Segment Start: Source material

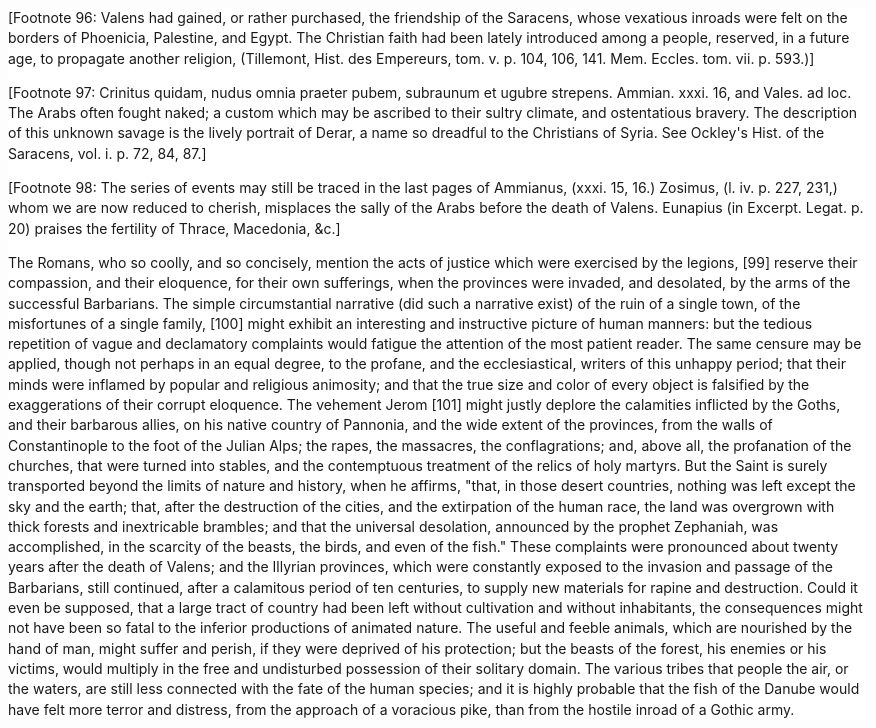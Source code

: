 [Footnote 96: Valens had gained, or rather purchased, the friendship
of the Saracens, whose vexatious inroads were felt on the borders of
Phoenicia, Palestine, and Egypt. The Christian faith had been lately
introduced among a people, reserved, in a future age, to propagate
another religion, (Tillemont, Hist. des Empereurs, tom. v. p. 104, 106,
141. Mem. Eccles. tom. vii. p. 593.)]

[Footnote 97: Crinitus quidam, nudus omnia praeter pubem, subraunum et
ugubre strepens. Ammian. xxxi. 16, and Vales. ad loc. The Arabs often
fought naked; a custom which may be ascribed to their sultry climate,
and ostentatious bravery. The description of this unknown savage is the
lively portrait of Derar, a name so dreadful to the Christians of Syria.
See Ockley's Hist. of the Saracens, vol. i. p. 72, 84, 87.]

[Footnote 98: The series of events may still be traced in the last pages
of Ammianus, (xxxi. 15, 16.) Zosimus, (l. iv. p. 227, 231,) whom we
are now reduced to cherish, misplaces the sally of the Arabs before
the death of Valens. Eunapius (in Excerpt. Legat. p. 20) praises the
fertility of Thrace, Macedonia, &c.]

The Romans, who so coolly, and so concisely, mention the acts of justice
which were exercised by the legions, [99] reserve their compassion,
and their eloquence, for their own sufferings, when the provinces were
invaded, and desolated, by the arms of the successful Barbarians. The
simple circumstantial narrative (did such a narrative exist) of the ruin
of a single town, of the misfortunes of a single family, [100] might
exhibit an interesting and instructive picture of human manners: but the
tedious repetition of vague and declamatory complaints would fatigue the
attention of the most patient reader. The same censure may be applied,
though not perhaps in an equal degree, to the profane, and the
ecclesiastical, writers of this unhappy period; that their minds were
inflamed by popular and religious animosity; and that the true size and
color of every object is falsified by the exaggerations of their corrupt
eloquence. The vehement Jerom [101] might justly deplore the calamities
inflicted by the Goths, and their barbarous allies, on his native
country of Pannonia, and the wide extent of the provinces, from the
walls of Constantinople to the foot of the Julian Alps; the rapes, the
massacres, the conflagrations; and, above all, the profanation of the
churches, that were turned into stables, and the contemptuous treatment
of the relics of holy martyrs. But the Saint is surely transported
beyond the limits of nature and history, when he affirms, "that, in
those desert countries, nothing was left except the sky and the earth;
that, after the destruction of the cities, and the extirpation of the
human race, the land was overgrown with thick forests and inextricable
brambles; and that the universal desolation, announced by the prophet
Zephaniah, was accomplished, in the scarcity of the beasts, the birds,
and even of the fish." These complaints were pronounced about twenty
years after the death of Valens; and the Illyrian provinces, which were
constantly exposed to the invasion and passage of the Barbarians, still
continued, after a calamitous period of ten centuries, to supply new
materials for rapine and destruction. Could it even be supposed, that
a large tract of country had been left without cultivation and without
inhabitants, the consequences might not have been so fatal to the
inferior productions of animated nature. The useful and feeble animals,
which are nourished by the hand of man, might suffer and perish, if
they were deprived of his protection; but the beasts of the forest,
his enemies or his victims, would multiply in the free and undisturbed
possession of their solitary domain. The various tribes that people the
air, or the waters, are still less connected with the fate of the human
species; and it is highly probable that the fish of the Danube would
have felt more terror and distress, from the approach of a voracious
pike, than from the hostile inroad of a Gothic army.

Segment End: Source material
Segment Start: Source material

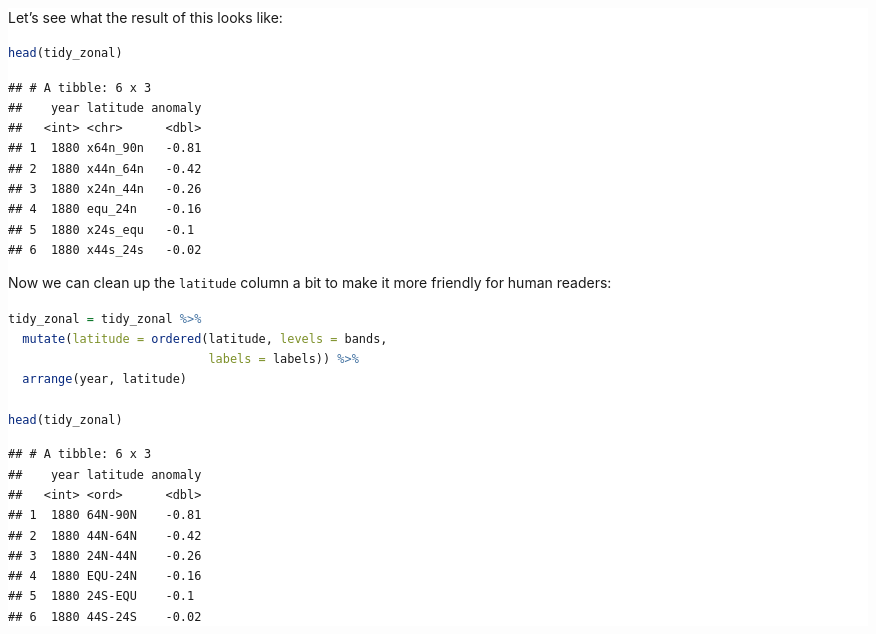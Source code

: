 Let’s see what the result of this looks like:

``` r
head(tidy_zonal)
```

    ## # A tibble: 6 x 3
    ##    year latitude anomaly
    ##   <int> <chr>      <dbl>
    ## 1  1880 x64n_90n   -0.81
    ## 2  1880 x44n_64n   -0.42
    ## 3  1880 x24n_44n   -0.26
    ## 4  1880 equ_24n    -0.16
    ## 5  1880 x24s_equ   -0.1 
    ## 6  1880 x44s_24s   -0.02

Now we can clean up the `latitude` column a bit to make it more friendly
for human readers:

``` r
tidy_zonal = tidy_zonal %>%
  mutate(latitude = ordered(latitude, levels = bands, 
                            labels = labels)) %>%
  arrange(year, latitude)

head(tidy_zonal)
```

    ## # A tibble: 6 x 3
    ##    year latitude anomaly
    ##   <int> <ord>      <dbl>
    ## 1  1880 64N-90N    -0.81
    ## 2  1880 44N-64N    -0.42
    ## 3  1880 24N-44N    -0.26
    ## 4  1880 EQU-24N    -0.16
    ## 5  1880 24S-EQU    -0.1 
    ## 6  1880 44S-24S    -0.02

Segment End: Source material
Segment Start: Source material

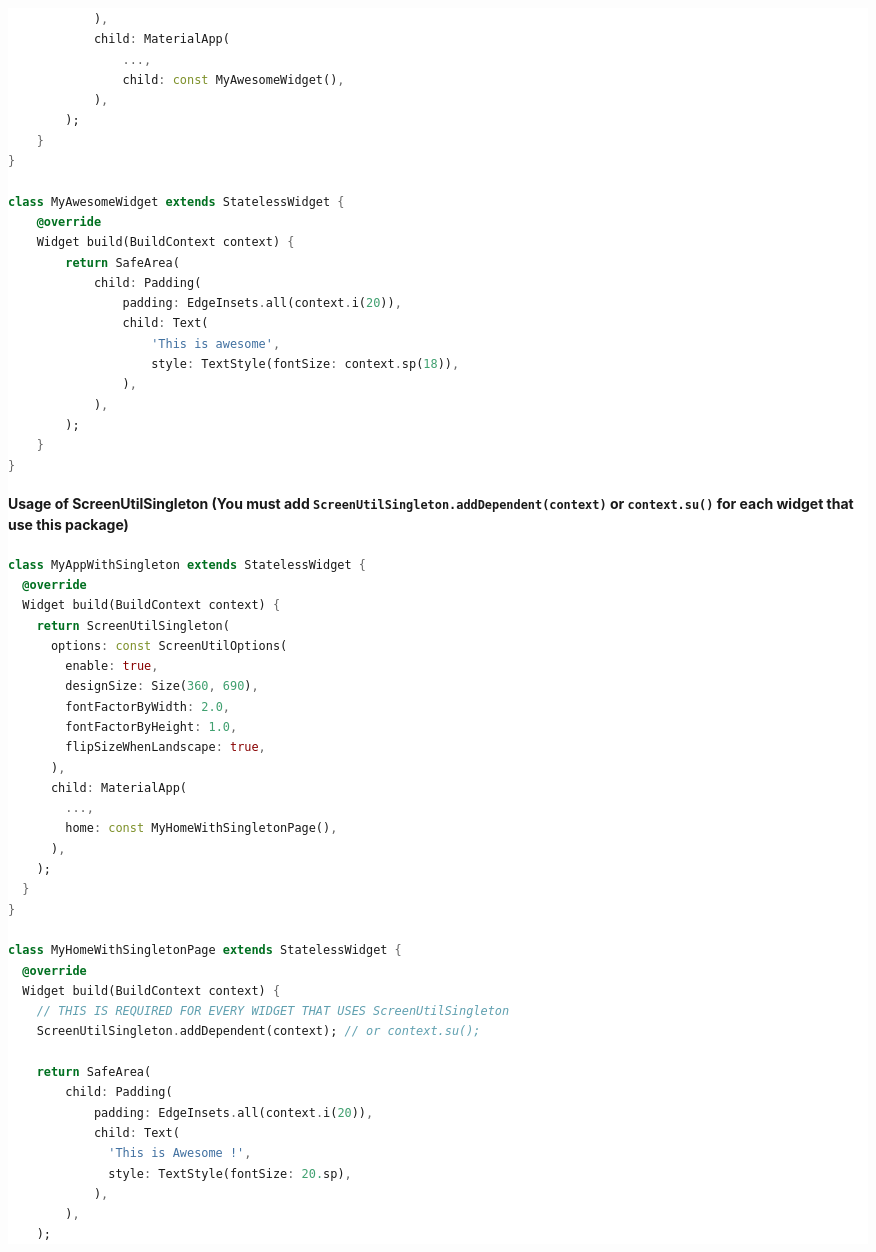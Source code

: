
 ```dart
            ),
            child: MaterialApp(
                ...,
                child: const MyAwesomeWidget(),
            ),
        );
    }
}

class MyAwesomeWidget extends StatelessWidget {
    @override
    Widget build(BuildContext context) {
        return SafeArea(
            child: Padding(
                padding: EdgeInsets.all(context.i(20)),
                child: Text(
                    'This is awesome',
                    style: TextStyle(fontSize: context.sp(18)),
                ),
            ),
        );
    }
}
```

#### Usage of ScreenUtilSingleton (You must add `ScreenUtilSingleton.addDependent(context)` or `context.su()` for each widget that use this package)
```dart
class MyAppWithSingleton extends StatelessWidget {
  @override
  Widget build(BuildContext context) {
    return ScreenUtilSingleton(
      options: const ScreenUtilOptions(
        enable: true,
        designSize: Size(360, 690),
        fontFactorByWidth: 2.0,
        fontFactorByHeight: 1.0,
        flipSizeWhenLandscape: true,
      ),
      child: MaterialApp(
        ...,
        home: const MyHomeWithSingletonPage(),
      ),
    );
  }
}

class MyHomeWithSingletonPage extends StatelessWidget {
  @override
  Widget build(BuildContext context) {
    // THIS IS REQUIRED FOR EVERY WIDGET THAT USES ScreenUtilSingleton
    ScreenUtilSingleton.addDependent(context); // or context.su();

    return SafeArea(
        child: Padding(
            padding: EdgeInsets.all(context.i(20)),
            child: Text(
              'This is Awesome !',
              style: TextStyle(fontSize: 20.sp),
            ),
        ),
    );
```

Segment End: Source material

Instructions to follow: Could you transcribe the entries above word for word, from the line with "of Ammianus, (xxxi." down to the line with "which were exercised", keeping both?

Exercise result:
of Ammianus, (xxxi. 15, 16.) Zosimus, (l. iv. p. 227, 231,) whom we
are now reduced to cherish, misplaces the sally of the Arabs before
the death of Valens. Eunapius (in Excerpt. Legat. p. 20) praises the
fertility of Thrace, Macedonia, &c.]

The Romans, who so coolly, and so concisely, mention the acts of justice
which were exercised by the legions, [99] reserve their compassion,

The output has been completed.